What needs to be done
Only an exact copy of the records, from the line with "Pull195 by [@rez1dent3](https://github.com/rez1dent3)" through the last line, is wanted.

Records supplied

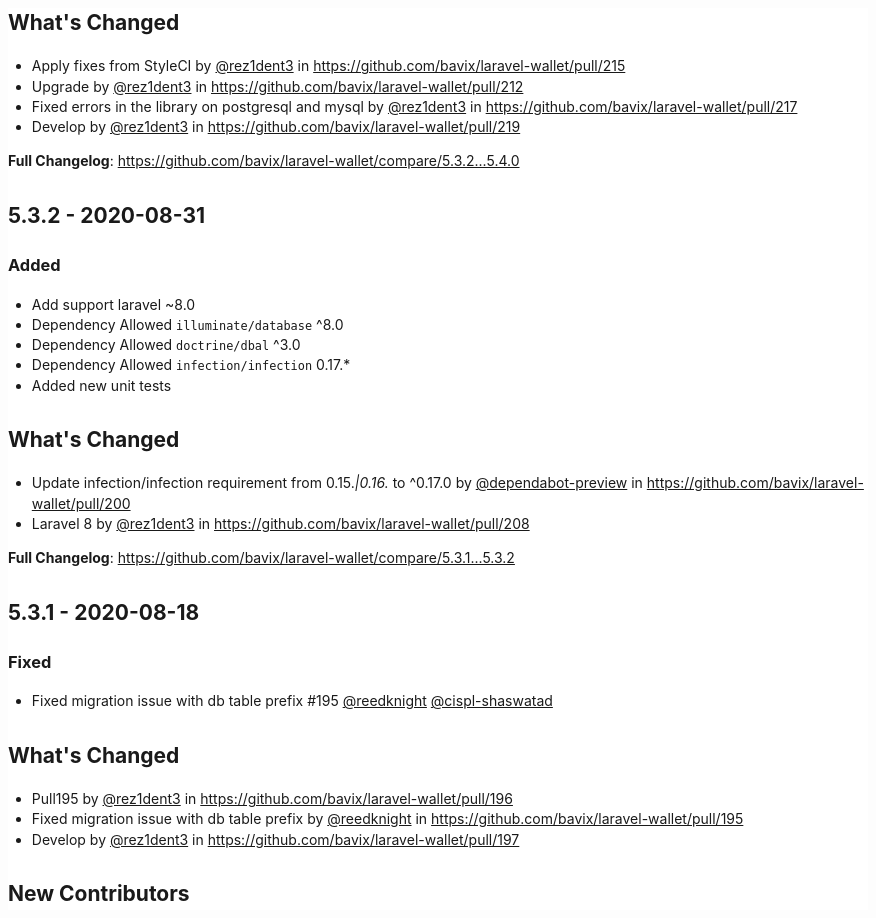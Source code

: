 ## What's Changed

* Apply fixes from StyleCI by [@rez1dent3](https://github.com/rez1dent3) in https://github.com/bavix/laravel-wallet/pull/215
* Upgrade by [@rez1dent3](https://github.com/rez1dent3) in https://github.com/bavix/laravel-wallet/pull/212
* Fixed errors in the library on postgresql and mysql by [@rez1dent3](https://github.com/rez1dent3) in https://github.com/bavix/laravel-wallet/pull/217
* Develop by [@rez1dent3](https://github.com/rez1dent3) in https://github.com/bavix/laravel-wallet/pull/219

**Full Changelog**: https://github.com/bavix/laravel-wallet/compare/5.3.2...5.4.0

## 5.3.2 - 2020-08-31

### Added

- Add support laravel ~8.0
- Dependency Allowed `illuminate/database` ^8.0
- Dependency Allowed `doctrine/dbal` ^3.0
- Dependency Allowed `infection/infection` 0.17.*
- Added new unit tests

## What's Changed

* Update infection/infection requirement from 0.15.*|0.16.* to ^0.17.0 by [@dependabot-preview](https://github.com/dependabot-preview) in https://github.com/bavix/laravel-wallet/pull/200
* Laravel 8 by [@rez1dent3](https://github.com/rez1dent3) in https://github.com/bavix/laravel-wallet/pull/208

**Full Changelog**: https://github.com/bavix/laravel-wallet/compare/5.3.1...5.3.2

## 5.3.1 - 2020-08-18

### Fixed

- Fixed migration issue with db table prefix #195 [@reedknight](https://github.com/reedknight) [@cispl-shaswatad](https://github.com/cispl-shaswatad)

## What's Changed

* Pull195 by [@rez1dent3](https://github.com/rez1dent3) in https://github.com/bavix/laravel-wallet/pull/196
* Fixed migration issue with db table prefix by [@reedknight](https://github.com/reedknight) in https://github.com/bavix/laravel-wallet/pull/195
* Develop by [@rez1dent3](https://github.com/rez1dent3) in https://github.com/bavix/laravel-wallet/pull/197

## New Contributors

Written answer
* Pull195 by [@rez1dent3](https://github.com/rez1dent3) in https://github.com/bavix/laravel-wallet/pull/196
* Fixed migration issue with db table prefix by [@reedknight](https://github.com/reedknight) in https://github.com/bavix/laravel-wallet/pull/195
* Develop by [@rez1dent3](https://github.com/rez1dent3) in https://github.com/bavix/laravel-wallet/pull/197

## New Contributors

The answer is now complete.